▸ Exercise data
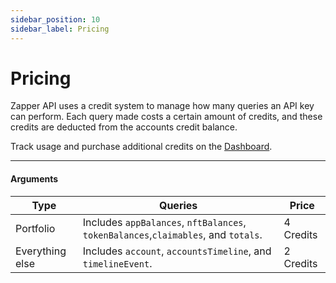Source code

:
 ```yaml
---
sidebar_position: 10
sidebar_label: Pricing
---
```


# Pricing

Zapper API uses a credit system to manage how many queries an API key can perform. Each query made costs a certain amount of credits, and these credits are deducted from the accounts credit balance.

Track usage and purchase additional credits on the [Dashboard](/dashboard).

---

#### Arguments

| Type      | Queries | Price |
| ----------- | ----------- | ----------- |
| Portfolio      | Includes `appBalances`, `nftBalances`, `tokenBalances`,`claimables`, and `totals`.  | 4 Credits | 
| Everything else   | Includes `account`, `accountsTimeline`, and `timelineEvent`.    | 2 Credits | 


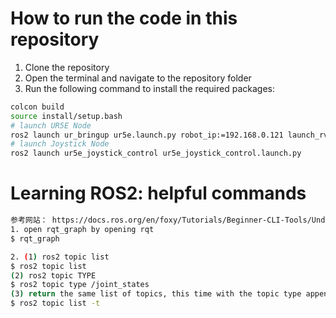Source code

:# How to run the code in this repository
1. Clone the repository
2. Open the terminal and navigate to the repository folder
3. Run the following command to install the required packages:
```bash
colcon build
source install/setup.bash
# launch UR5E Node
ros2 launch ur_bringup ur5e.launch.py robot_ip:=192.168.0.121 launch_rviz:=false robot_controller:=joint_trajectory_controller initial_joint_controller:=forward_velocity_controller
# launch Joystick Node
ros2 launch ur5e_joystick_control ur5e_joystick_control.launch.py
```

# Learning ROS2: helpful commands
```bash
参考网站： https://docs.ros.org/en/foxy/Tutorials/Beginner-CLI-Tools/Understanding-ROS2-Topics/Understanding-ROS2-Topics.html
1. open rqt_graph by opening rqt
$ rqt_graph

2. (1) ros2 topic list
$ ros2 topic list
(2) ros2 topic TYPE
$ ros2 topic type /joint_states
(3) return the same list of topics, this time with the topic type appended in brackets
$ ros2 topic list -t
```
   
   

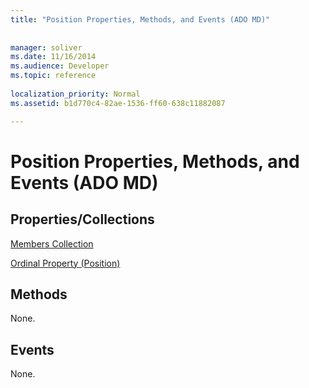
 ```yaml
---
title: "Position Properties, Methods, and Events (ADO MD)"
 
 
manager: soliver
ms.date: 11/16/2014
ms.audience: Developer
ms.topic: reference
  
localization_priority: Normal
ms.assetid: b1d770c4-82ae-1536-ff60-638c11882087

---
```


# Position Properties, Methods, and Events (ADO MD)

## Properties/Collections

[Members Collection](members-collection-ado-md.md)
  
[Ordinal Property (Position)](ordinal-property-ado-md-position.md)
  
## Methods

None.
  
## Events

None.
  

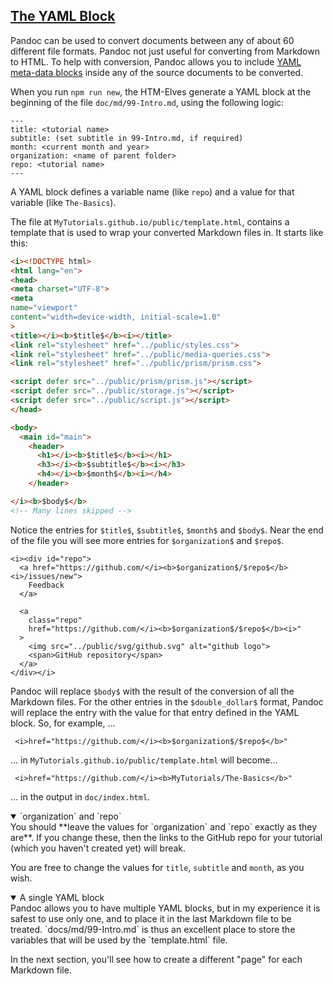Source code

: <!-- YAML -->
<section
id="yaml"
aria-labelledby="yaml"
data-item="4. The YAML Block"
>
<h2><a href="#yaml">The YAML Block</a></h2>

Pandoc can be used to convert documents between any of about 60 different file formats. Pandoc not just useful for converting from Markdown to HTML. To help with conversion, Pandoc allows you to include [YAML meta-data blocks](https://pandoc.org/chunkedhtml-demo/8.10-metadata-blocks.html#extension-yaml_metadata_block) inside any of the source documents to be converted.

When you run `npm run new`, the HTM-Elves generate a YAML block at the beginning of the file `doc/md/99-Intro.md`, using the following logic:

```yaml-#
---
title: <tutorial name>
subtitle: (set subtitle in 99-Intro.md, if required)
month: <current month and year>
organization: <name of parent folder>
repo: <tutorial name>
---
```

A YAML block defines a variable name (like `repo`) and a value for that variable (like `The-Basics`). 

The file at `MyTutorials.github.io/public/template.html`, contains a template that is used to wrap your converted Markdown files in. It starts like this:


```html
<i><!DOCTYPE html>
<html lang="en">
<head>
<meta charset="UTF-8">
<meta
name="viewport"
content="width=device-width, initial-scale=1.0"
>
<title></i><b>$title$</b><i></title>
<link rel="stylesheet" href="../public/styles.css">
<link rel="stylesheet" href="../public/media-queries.css">
<link rel="stylesheet" href="../public/prism/prism.css">

<script defer src="../public/prism/prism.js"></script>
<script defer src="../public/storage.js"></script>
<script defer src="../public/script.js"></script>
</head>

<body>
  <main id="main">
    <header>
      <h1></i><b>$title$</b><i></h1>
      <h3></i><b>$subtitle$</b><i></h3>
      <h4></i><b>$month$</b><i></h4>
    </header>

</i><b>$body$</b>
<!-- Many lines skipped -->
```

Notice the entries for `$title$`, `$subtitle$`, `$month$` and `$body$`. Near the end of the file you will see more entries for `$organization$` and `$repo$`. 

```html-#105
<i><div id="repo">
  <a href="https://github.com/</i><b>$organization$/$repo$</b><i>/issues/new">
    Feedback
  </a>

  <a
    class="repo"
    href="https://github.com/</i><b>$organization$/$repo$</b><i>"
  >
    <img src="../public/svg/github.svg" alt="github logo">
    <span>GitHub repository</span>
  </a>
</div></i>
```

Pandoc will replace `$body$` with the result of the conversion of all the Markdown files. For the other entries in the `$double_dollar$` format, Pandoc will replace the entry with the value for that entry defined in the YAML block. So, for example, ...
```html-#112
 <i>href="https://github.com/</i><b>$organization$/$repo$</b>"
```
... in `MyTutorials.github.io/public/template.html` will become...
```html-#
 <i>href="https://github.com/</i><b>MyTutorials/The-Basics</b>"
 ```
 ... in the output in `doc/index.html`.

<details class="note" open>
<summary>`organization` and `repo`</summary>
You should **leave the values for `organization` and `repo` exactly as they are**. If you change these, then the links to the GitHub repo for your tutorial (which you haven't created yet) will break.

You are free to change the values for `title`, `subtitle` and `month`, as you wish.

</details>

<details class="pivot" open>
<summary>A single YAML block</summary>
Pandoc allows you to have multiple YAML blocks, but in my experience it is safest to use only one, and to place it in the last Markdown file to be treated. `docs/md/99-Intro.md` is thus an excellent place to store the variables that will be used by the `template.html` file.

In the next section, you'll see how to create a different "page" for each Markdown file.

</details>
</section>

▸ Aim of the exercise
Pull out every line of the entries that includes the word "section".

▸ Finished task
<section
In the next section, you'll see how to create a different "page" for each Markdown file.
</section>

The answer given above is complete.